What this task involves = Every line in the data below that holds "default" should be found and copied.

Exercise data =
━━━━

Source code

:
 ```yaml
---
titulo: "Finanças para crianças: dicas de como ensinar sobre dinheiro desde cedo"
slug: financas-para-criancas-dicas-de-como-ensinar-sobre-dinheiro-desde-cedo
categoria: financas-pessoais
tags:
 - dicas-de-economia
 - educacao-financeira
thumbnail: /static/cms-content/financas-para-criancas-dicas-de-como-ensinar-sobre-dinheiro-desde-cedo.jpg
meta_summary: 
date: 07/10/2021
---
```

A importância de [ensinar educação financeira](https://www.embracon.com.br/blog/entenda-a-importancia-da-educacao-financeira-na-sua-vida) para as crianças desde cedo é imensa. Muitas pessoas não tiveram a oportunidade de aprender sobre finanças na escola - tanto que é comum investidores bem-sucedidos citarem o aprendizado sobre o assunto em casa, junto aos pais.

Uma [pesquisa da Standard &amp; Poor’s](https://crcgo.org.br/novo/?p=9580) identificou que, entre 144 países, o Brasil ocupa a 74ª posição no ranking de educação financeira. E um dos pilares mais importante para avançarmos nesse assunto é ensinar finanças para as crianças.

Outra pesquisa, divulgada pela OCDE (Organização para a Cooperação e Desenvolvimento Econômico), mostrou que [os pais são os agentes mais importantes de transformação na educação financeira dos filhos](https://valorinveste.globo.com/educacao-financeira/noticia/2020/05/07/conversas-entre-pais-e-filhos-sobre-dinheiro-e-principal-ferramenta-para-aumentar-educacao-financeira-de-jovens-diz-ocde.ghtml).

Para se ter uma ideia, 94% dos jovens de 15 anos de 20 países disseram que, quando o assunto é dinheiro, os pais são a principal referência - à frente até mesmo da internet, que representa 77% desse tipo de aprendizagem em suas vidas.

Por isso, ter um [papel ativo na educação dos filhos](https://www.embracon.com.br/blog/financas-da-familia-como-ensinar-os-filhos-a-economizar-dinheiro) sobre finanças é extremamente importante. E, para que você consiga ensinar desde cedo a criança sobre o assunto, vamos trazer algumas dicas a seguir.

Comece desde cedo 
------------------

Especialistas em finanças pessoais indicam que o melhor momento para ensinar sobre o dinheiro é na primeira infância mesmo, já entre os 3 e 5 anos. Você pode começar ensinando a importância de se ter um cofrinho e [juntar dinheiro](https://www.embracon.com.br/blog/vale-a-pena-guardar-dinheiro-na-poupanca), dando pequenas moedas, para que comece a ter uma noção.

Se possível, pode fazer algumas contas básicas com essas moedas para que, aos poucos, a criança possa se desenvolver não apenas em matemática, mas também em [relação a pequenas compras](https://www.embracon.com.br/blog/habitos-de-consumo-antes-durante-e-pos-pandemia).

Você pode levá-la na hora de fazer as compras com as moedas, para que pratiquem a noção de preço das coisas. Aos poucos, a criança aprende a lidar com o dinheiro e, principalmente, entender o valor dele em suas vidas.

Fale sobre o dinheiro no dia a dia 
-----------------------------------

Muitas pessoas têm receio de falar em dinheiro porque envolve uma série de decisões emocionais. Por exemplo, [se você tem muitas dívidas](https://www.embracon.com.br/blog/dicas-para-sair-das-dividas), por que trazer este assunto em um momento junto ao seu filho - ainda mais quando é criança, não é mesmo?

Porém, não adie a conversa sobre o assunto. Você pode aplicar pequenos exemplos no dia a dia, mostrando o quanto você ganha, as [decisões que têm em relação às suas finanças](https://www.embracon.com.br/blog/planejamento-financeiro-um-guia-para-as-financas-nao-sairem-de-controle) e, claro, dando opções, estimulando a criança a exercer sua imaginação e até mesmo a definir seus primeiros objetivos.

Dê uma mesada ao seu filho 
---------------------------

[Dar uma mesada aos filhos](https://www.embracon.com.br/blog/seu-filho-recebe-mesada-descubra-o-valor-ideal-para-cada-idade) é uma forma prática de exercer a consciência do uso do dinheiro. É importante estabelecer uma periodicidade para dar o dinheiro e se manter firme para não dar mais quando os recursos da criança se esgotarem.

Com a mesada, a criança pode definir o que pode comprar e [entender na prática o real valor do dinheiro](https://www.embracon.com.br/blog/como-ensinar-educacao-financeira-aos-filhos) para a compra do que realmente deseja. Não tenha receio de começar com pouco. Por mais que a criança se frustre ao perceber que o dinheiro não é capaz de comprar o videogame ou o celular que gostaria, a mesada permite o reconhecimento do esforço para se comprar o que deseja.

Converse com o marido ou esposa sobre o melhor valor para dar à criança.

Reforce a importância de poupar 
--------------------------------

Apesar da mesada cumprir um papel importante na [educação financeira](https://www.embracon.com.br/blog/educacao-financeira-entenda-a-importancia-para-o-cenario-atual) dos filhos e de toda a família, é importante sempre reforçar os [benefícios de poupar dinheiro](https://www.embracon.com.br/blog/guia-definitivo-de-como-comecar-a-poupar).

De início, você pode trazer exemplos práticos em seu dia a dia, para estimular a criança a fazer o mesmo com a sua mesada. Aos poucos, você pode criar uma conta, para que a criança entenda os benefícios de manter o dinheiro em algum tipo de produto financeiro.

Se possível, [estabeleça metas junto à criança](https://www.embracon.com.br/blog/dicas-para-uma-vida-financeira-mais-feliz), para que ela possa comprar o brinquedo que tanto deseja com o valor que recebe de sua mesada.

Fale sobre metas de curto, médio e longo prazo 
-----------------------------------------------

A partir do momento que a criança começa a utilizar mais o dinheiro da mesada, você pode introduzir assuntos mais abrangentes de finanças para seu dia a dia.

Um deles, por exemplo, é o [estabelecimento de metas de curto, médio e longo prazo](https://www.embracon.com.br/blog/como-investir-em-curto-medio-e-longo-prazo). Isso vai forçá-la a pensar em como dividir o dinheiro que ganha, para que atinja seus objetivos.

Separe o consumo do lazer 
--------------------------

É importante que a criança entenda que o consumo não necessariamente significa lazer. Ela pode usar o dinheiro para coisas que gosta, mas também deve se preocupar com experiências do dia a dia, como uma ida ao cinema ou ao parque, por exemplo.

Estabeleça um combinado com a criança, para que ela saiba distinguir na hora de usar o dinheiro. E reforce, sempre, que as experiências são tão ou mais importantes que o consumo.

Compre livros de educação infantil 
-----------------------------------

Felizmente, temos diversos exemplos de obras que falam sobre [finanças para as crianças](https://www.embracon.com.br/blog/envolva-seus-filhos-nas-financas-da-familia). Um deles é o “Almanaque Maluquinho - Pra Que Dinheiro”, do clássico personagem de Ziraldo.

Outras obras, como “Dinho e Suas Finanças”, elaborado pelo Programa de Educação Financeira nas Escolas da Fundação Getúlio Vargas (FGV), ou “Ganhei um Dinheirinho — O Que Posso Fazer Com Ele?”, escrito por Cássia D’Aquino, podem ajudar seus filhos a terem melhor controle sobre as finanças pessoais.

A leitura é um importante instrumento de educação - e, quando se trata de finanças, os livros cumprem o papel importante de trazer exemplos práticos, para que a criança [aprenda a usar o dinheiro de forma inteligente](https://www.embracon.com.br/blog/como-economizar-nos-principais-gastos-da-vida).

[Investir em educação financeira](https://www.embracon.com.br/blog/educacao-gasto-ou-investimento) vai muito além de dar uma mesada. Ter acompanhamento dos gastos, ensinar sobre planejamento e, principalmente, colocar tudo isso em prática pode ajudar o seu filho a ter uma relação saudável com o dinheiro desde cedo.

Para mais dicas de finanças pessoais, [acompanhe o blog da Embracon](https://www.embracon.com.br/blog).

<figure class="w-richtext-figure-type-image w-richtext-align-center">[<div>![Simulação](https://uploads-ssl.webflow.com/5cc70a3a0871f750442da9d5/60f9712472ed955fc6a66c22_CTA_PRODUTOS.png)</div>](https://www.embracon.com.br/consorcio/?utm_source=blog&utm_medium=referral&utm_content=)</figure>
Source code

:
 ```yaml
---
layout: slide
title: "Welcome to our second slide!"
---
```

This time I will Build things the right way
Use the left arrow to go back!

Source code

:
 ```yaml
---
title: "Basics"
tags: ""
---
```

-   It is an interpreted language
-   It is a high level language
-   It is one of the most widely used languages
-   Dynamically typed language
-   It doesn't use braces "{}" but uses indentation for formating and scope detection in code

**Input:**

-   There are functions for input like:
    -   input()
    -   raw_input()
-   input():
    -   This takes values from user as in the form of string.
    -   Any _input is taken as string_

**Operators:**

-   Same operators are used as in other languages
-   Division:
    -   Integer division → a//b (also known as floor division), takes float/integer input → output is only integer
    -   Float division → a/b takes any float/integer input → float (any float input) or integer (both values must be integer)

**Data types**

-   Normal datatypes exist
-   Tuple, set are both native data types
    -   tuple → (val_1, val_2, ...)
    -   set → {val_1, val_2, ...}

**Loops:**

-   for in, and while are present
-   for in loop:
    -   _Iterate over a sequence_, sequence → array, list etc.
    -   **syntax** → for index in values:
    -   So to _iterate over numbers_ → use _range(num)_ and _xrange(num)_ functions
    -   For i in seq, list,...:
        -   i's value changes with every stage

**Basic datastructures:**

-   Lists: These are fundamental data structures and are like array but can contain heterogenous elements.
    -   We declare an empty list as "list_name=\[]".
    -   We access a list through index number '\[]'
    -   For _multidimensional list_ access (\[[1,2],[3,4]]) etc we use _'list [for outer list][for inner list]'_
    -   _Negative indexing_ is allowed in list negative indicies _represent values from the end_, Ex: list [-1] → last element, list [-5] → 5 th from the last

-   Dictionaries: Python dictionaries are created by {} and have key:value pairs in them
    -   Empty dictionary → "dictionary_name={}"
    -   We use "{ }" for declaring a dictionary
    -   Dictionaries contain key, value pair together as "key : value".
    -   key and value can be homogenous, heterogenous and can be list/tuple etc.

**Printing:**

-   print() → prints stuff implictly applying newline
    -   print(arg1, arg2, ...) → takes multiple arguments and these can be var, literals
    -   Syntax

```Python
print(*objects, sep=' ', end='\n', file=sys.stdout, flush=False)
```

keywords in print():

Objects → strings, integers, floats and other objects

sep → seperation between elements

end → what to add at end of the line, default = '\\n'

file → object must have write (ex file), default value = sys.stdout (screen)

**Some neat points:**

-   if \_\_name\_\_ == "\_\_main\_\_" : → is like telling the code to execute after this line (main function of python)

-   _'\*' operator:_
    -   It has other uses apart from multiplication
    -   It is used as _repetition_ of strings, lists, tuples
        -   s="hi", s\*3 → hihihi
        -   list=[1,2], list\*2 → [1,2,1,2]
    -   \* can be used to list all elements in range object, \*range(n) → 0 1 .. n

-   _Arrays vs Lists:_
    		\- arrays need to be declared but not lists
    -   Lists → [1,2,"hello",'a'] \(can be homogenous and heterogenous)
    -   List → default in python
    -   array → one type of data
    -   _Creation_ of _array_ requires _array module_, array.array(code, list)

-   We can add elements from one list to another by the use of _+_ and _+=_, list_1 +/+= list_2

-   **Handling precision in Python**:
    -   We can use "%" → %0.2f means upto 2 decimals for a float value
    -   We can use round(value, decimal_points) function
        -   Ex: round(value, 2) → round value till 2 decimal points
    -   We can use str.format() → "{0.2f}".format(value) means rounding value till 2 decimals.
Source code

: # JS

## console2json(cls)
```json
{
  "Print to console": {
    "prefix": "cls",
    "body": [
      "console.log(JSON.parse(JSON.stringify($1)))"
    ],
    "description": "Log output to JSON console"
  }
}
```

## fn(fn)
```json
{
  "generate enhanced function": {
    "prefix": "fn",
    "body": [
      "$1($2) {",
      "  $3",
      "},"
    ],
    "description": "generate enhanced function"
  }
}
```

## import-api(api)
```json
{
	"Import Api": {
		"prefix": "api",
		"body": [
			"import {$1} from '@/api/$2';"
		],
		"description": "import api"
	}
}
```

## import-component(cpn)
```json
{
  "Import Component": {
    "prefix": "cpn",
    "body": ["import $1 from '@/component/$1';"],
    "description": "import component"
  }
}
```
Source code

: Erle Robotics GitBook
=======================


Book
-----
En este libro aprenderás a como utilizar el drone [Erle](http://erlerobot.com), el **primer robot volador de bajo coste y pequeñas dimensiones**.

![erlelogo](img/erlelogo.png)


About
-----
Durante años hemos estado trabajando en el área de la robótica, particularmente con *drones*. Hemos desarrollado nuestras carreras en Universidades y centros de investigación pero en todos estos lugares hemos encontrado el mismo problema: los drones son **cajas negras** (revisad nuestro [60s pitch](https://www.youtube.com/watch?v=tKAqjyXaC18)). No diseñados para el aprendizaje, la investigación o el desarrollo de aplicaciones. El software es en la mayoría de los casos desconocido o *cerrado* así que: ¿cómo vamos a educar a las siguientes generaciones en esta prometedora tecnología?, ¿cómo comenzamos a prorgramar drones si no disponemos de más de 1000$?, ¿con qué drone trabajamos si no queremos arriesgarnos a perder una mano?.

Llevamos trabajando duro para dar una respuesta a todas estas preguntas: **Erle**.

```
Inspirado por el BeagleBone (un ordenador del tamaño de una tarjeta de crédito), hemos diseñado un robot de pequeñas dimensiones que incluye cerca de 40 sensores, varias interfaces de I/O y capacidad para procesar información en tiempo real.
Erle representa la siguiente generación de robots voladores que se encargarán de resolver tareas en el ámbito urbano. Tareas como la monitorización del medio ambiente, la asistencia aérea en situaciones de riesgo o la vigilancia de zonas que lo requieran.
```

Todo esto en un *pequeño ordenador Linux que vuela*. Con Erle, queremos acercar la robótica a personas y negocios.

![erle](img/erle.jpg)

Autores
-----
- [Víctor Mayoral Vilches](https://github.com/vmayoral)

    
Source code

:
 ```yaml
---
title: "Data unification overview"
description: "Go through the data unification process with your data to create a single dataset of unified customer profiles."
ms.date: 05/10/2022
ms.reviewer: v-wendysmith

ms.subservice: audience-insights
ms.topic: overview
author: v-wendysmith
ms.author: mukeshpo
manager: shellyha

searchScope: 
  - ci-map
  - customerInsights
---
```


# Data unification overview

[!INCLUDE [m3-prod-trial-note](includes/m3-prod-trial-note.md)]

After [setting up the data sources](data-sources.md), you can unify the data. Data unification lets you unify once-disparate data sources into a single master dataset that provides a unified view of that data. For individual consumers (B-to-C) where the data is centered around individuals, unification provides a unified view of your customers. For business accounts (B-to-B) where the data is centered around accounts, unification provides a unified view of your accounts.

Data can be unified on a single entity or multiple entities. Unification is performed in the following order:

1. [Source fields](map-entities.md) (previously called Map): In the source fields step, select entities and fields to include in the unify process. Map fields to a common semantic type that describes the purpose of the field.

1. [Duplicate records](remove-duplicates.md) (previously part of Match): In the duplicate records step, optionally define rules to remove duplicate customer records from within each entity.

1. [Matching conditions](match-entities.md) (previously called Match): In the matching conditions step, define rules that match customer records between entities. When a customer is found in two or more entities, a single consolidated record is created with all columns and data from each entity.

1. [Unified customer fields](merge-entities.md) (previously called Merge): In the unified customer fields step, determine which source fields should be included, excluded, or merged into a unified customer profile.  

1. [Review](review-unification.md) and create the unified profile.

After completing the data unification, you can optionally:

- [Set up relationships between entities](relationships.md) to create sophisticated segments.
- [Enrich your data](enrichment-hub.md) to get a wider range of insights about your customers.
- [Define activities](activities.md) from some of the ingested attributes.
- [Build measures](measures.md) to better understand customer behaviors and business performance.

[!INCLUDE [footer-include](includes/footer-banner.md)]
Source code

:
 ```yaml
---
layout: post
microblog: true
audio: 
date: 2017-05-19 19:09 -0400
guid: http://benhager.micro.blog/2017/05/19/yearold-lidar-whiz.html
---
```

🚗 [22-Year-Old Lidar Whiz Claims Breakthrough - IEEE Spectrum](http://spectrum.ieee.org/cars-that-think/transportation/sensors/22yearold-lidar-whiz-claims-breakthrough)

━━━━

Response area =
end → what to add at end of the line, default = '\\n'
file → object must have write (ex file), default value = sys.stdout (screen)
    -   List → default in python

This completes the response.